> What to do: Check every line of the data below for "Raymond". Copy each one that has it.

> Data to use:
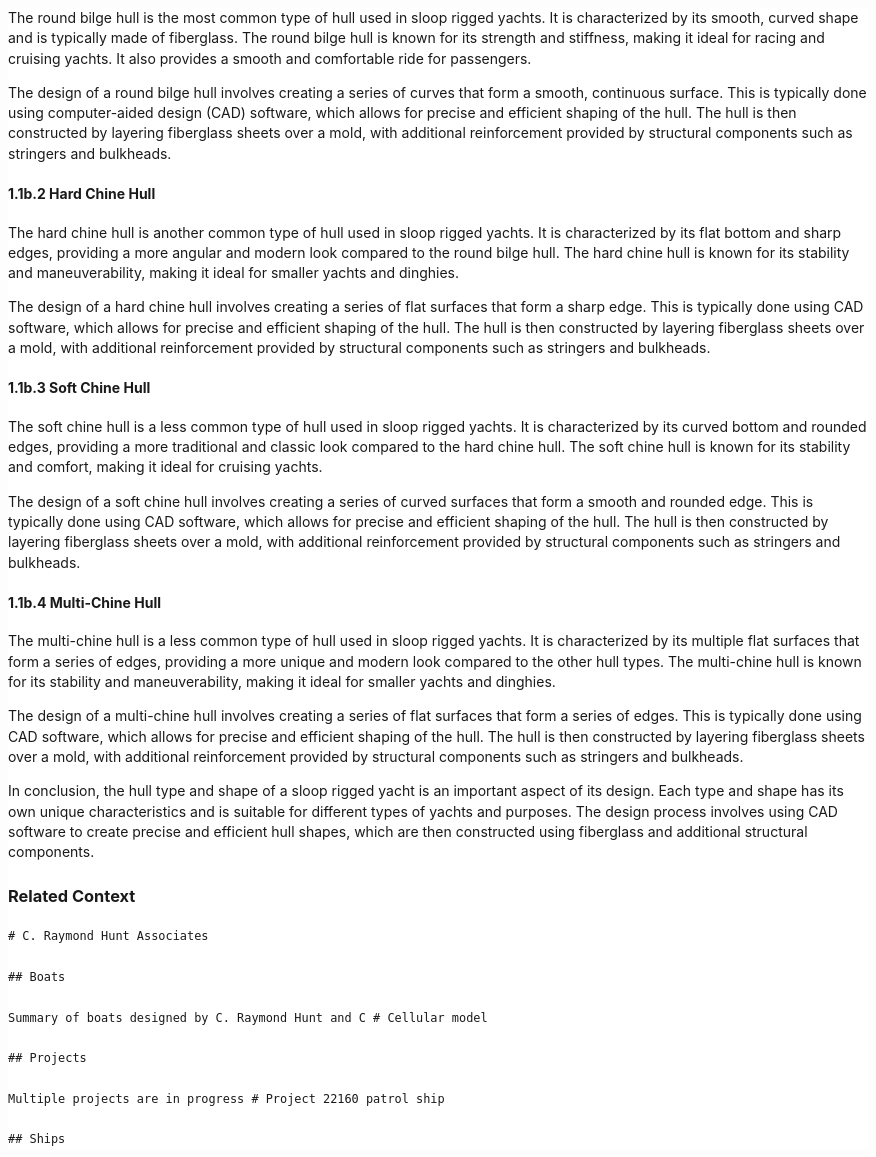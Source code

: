 The round bilge hull is the most common type of hull used in sloop rigged yachts. It is characterized by its smooth, curved shape and is typically made of fiberglass. The round bilge hull is known for its strength and stiffness, making it ideal for racing and cruising yachts. It also provides a smooth and comfortable ride for passengers.

The design of a round bilge hull involves creating a series of curves that form a smooth, continuous surface. This is typically done using computer-aided design (CAD) software, which allows for precise and efficient shaping of the hull. The hull is then constructed by layering fiberglass sheets over a mold, with additional reinforcement provided by structural components such as stringers and bulkheads.

#### 1.1b.2 Hard Chine Hull

The hard chine hull is another common type of hull used in sloop rigged yachts. It is characterized by its flat bottom and sharp edges, providing a more angular and modern look compared to the round bilge hull. The hard chine hull is known for its stability and maneuverability, making it ideal for smaller yachts and dinghies.

The design of a hard chine hull involves creating a series of flat surfaces that form a sharp edge. This is typically done using CAD software, which allows for precise and efficient shaping of the hull. The hull is then constructed by layering fiberglass sheets over a mold, with additional reinforcement provided by structural components such as stringers and bulkheads.

#### 1.1b.3 Soft Chine Hull

The soft chine hull is a less common type of hull used in sloop rigged yachts. It is characterized by its curved bottom and rounded edges, providing a more traditional and classic look compared to the hard chine hull. The soft chine hull is known for its stability and comfort, making it ideal for cruising yachts.

The design of a soft chine hull involves creating a series of curved surfaces that form a smooth and rounded edge. This is typically done using CAD software, which allows for precise and efficient shaping of the hull. The hull is then constructed by layering fiberglass sheets over a mold, with additional reinforcement provided by structural components such as stringers and bulkheads.

#### 1.1b.4 Multi-Chine Hull

The multi-chine hull is a less common type of hull used in sloop rigged yachts. It is characterized by its multiple flat surfaces that form a series of edges, providing a more unique and modern look compared to the other hull types. The multi-chine hull is known for its stability and maneuverability, making it ideal for smaller yachts and dinghies.

The design of a multi-chine hull involves creating a series of flat surfaces that form a series of edges. This is typically done using CAD software, which allows for precise and efficient shaping of the hull. The hull is then constructed by layering fiberglass sheets over a mold, with additional reinforcement provided by structural components such as stringers and bulkheads.

In conclusion, the hull type and shape of a sloop rigged yacht is an important aspect of its design. Each type and shape has its own unique characteristics and is suitable for different types of yachts and purposes. The design process involves using CAD software to create precise and efficient hull shapes, which are then constructed using fiberglass and additional structural components. 





### Related Context
```
# C. Raymond Hunt Associates

## Boats

Summary of boats designed by C. Raymond Hunt and C # Cellular model

## Projects

Multiple projects are in progress # Project 22160 patrol ship

## Ships
```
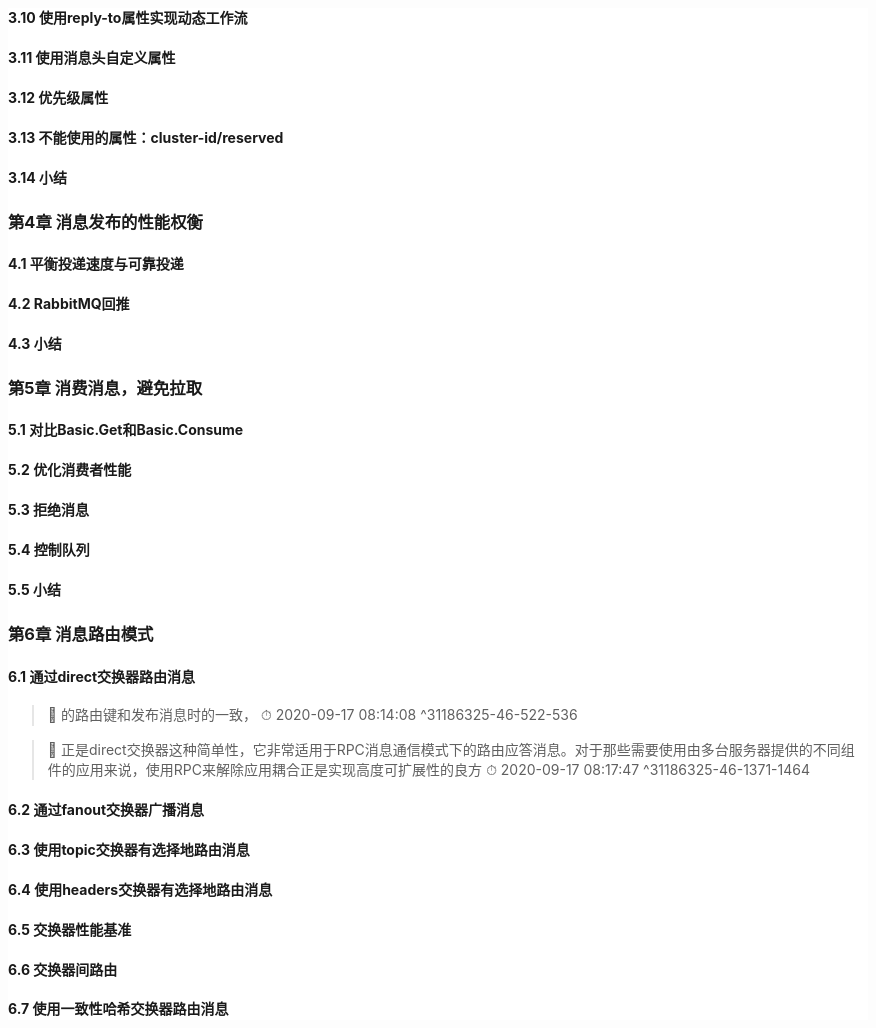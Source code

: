 #### 3.10 使用reply-to属性实现动态工作流

#### 3.11 使用消息头自定义属性

#### 3.12 优先级属性

#### 3.13 不能使用的属性：cluster-id/reserved

#### 3.14 小结

### 第4章 消息发布的性能权衡

#### 4.1 平衡投递速度与可靠投递

#### 4.2 RabbitMQ回推

#### 4.3 小结

### 第5章 消费消息，避免拉取

#### 5.1 对比Basic.Get和Basic.Consume

#### 5.2 优化消费者性能

#### 5.3 拒绝消息

#### 5.4 控制队列

#### 5.5 小结

### 第6章 消息路由模式

#### 6.1 通过direct交换器路由消息

> 📌 的路由键和发布消息时的一致， 
> ⏱ 2020-09-17 08:14:08 ^31186325-46-522-536

> 📌 正是direct交换器这种简单性，它非常适用于RPC消息通信模式下的路由应答消息。对于那些需要使用由多台服务器提供的不同组件的应用来说，使用RPC来解除应用耦合正是实现高度可扩展性的良方 
> ⏱ 2020-09-17 08:17:47 ^31186325-46-1371-1464

#### 6.2 通过fanout交换器广播消息

#### 6.3 使用topic交换器有选择地路由消息

#### 6.4 使用headers交换器有选择地路由消息

#### 6.5 交换器性能基准

#### 6.6 交换器间路由

#### 6.7 使用一致性哈希交换器路由消息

> Response to this exercise:
# C. Raymond Hunt Associates
Summary of boats designed by C. Raymond Hunt and C # Cellular model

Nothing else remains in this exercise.